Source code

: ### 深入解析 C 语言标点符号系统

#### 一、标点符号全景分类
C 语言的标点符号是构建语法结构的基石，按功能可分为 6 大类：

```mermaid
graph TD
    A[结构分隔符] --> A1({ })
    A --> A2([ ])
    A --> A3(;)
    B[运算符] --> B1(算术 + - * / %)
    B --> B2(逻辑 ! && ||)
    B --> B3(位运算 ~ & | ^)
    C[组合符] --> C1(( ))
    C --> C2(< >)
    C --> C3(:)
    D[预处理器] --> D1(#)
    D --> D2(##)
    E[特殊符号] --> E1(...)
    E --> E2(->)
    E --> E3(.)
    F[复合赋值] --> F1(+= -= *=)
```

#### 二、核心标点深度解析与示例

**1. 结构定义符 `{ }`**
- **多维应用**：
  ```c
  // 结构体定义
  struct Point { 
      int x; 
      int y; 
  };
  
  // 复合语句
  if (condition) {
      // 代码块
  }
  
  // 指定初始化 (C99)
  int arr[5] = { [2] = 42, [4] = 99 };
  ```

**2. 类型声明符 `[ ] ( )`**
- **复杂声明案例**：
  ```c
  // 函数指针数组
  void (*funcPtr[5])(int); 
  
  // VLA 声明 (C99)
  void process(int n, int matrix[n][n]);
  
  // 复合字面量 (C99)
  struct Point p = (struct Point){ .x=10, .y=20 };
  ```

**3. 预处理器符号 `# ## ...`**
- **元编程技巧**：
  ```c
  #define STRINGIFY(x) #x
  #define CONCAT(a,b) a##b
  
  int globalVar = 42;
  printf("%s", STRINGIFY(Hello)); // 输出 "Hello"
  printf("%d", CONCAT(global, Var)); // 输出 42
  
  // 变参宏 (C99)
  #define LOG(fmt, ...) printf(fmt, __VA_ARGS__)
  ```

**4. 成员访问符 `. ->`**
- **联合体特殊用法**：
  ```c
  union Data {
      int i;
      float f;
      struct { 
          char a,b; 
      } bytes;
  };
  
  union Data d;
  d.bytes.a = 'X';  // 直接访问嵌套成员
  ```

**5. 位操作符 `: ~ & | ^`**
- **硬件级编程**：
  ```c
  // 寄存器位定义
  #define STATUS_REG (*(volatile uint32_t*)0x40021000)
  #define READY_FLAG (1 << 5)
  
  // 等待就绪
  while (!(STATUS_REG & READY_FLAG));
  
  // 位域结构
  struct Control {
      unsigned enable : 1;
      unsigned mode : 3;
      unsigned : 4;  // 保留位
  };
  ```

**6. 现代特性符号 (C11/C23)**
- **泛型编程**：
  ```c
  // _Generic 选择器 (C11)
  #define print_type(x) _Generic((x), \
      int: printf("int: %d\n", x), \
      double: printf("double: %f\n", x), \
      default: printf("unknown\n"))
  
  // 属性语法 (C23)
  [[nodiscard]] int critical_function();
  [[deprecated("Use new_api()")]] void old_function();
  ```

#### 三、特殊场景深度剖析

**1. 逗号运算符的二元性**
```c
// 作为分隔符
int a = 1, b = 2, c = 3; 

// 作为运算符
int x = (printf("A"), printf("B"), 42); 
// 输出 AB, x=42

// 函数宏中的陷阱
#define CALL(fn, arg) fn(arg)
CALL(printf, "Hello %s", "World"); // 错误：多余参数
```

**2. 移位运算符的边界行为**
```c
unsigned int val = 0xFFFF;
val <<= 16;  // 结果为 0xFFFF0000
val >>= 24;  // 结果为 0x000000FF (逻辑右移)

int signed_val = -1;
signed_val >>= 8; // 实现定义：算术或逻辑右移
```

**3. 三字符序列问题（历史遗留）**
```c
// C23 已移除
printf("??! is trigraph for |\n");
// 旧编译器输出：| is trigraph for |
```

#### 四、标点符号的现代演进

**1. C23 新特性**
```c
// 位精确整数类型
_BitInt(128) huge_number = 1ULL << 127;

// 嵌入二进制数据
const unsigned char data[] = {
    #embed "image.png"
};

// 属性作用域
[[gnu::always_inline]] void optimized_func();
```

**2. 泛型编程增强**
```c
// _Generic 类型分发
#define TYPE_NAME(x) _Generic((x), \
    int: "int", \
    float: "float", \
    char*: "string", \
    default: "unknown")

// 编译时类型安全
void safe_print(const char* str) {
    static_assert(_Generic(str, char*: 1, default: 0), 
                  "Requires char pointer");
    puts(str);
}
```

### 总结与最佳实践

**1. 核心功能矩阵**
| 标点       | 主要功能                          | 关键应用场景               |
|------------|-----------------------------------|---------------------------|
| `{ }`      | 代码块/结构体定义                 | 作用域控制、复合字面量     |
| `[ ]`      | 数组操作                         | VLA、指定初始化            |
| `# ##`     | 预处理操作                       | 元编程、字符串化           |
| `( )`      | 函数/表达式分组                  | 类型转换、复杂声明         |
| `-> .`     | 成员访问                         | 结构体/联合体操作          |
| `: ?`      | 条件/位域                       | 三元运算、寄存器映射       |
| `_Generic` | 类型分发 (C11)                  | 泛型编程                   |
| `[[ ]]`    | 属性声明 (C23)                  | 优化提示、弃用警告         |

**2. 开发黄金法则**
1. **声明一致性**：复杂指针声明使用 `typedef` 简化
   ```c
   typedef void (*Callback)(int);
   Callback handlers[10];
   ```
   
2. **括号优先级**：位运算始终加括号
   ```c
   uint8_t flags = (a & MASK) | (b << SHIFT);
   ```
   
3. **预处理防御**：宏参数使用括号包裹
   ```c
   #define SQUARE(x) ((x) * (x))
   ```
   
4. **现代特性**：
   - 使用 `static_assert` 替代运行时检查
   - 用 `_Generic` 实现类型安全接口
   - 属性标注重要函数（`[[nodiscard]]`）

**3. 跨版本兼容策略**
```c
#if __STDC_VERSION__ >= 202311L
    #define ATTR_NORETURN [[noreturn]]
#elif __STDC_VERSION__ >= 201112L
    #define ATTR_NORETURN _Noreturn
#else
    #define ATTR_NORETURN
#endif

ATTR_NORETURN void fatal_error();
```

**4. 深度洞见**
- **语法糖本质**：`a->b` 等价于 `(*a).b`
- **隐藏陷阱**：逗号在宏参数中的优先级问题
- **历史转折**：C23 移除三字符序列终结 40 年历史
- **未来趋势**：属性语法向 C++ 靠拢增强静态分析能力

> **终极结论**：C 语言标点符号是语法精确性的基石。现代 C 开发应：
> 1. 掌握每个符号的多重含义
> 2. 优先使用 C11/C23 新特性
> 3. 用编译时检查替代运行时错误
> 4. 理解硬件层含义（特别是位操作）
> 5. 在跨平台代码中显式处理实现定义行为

........

- **Exercise prompt**: Output every record verbatim.

- **Response**:
Source code

: ### 深入解析 C 语言标点符号系统

#### 一、标点符号全景分类
C 语言的标点符号是构建语法结构的基石，按功能可分为 6 大类：

```mermaid
graph TD
    A[结构分隔符] --> A1({ })
    A --> A2([ ])
    A --> A3(;)
    B[运算符] --> B1(算术 + - * / %)
    B --> B2(逻辑 ! && ||)
    B --> B3(位运算 ~ & | ^)
    C[组合符] --> C1(( ))
    C --> C2(< >)
    C --> C3(:)
    D[预处理器] --> D1(#)
    D --> D2(##)
    E[特殊符号] --> E1(...)
    E --> E2(->)
    E --> E3(.)
    F[复合赋值] --> F1(+= -= *=)
```

#### 二、核心标点深度解析与示例

**1. 结构定义符 `{ }`**
- **多维应用**：
  ```c
  // 结构体定义
  struct Point { 
      int x; 
      int y; 
  };
  
  // 复合语句
  if (condition) {
      // 代码块
  }
  
  // 指定初始化 (C99)
  int arr[5] = { [2] = 42, [4] = 99 };
  ```

**2. 类型声明符 `[ ] ( )`**
- **复杂声明案例**：
  ```c
  // 函数指针数组
  void (*funcPtr[5])(int); 
  
  // VLA 声明 (C99)
  void process(int n, int matrix[n][n]);
  
  // 复合字面量 (C99)
  struct Point p = (struct Point){ .x=10, .y=20 };
  ```

**3. 预处理器符号 `# ## ...`**
- **元编程技巧**：
  ```c
  #define STRINGIFY(x) #x
  #define CONCAT(a,b) a##b
  
  int globalVar = 42;
  printf("%s", STRINGIFY(Hello)); // 输出 "Hello"
  printf("%d", CONCAT(global, Var)); // 输出 42
  
  // 变参宏 (C99)
  #define LOG(fmt, ...) printf(fmt, __VA_ARGS__)
  ```

**4. 成员访问符 `. ->`**
- **联合体特殊用法**：
  ```c
  union Data {
      int i;
      float f;
      struct { 
          char a,b; 
      } bytes;
  };
  
  union Data d;
  d.bytes.a = 'X';  // 直接访问嵌套成员
  ```

**5. 位操作符 `: ~ & | ^`**
- **硬件级编程**：
  ```c
  // 寄存器位定义
  #define STATUS_REG (*(volatile uint32_t*)0x40021000)
  #define READY_FLAG (1 << 5)
  
  // 等待就绪
  while (!(STATUS_REG & READY_FLAG));
  
  // 位域结构
  struct Control {
      unsigned enable : 1;
      unsigned mode : 3;
      unsigned : 4;  // 保留位
  };
  ```

**6. 现代特性符号 (C11/C23)**
- **泛型编程**：
  ```c
  // _Generic 选择器 (C11)
  #define print_type(x) _Generic((x), \
      int: printf("int: %d\n", x), \
      double: printf("double: %f\n", x), \
      default: printf("unknown\n"))
  
  // 属性语法 (C23)
  [[nodiscard]] int critical_function();
  [[deprecated("Use new_api()")]] void old_function();
  ```

#### 三、特殊场景深度剖析

**1. 逗号运算符的二元性**
```c
// 作为分隔符
int a = 1, b = 2, c = 3; 

// 作为运算符
int x = (printf("A"), printf("B"), 42); 
// 输出 AB, x=42

// 函数宏中的陷阱
#define CALL(fn, arg) fn(arg)
CALL(printf, "Hello %s", "World"); // 错误：多余参数
```

**2. 移位运算符的边界行为**
```c
unsigned int val = 0xFFFF;
val <<= 16;  // 结果为 0xFFFF0000
val >>= 24;  // 结果为 0x000000FF (逻辑右移)

int signed_val = -1;
signed_val >>= 8; // 实现定义：算术或逻辑右移
```

**3. 三字符序列问题（历史遗留）**
```c
// C23 已移除
printf("??! is trigraph for |\n");
// 旧编译器输出：| is trigraph for |
```

#### 四、标点符号的现代演进

**1. C23 新特性**
```c
// 位精确整数类型
_BitInt(128) huge_number = 1ULL << 127;

// 嵌入二进制数据
const unsigned char data[] = {
    #embed "image.png"
};

// 属性作用域
[[gnu::always_inline]] void optimized_func();
```

**2. 泛型编程增强**
```c
// _Generic 类型分发
#define TYPE_NAME(x) _Generic((x), \
    int: "int", \
    float: "float", \
    char*: "string", \
    default: "unknown")

// 编译时类型安全
void safe_print(const char* str) {
    static_assert(_Generic(str, char*: 1, default: 0), 
                  "Requires char pointer");
    puts(str);
}
```

### 总结与最佳实践

**1. 核心功能矩阵**
| 标点       | 主要功能                          | 关键应用场景               |
|------------|-----------------------------------|---------------------------|
| `{ }`      | 代码块/结构体定义                 | 作用域控制、复合字面量     |
| `[ ]`      | 数组操作                         | VLA、指定初始化            |
| `# ##`     | 预处理操作                       | 元编程、字符串化           |
| `( )`      | 函数/表达式分组                  | 类型转换、复杂声明         |
| `-> .`     | 成员访问                         | 结构体/联合体操作          |
| `: ?`      | 条件/位域                       | 三元运算、寄存器映射       |
| `_Generic` | 类型分发 (C11)                  | 泛型编程                   |
| `[[ ]]`    | 属性声明 (C23)                  | 优化提示、弃用警告         |

**2. 开发黄金法则**
1. **声明一致性**：复杂指针声明使用 `typedef` 简化
   ```c
   typedef void (*Callback)(int);
   Callback handlers[10];
   ```
   
2. **括号优先级**：位运算始终加括号
   ```c
   uint8_t flags = (a & MASK) | (b << SHIFT);
   ```
   
3. **预处理防御**：宏参数使用括号包裹
   ```c
   #define SQUARE(x) ((x) * (x))
   ```
   
4. **现代特性**：
   - 使用 `static_assert` 替代运行时检查
   - 用 `_Generic` 实现类型安全接口
   - 属性标注重要函数（`[[nodiscard]]`）

**3. 跨版本兼容策略**
```c
#if __STDC_VERSION__ >= 202311L
    #define ATTR_NORETURN [[noreturn]]
#elif __STDC_VERSION__ >= 201112L
    #define ATTR_NORETURN _Noreturn
#else
    #define ATTR_NORETURN
#endif

ATTR_NORETURN void fatal_error();
```

**4. 深度洞见**
- **语法糖本质**：`a->b` 等价于 `(*a).b`
- **隐藏陷阱**：逗号在宏参数中的优先级问题
- **历史转折**：C23 移除三字符序列终结 40 年历史
- **未来趋势**：属性语法向 C++ 靠拢增强静态分析能力

> **终极结论**：C 语言标点符号是语法精确性的基石。现代 C 开发应：
> 1. 掌握每个符号的多重含义
> 2. 优先使用 C11/C23 新特性
> 3. 用编译时检查替代运行时错误
> 4. 理解硬件层含义（特别是位操作）
> 5. 在跨平台代码中显式处理实现定义行为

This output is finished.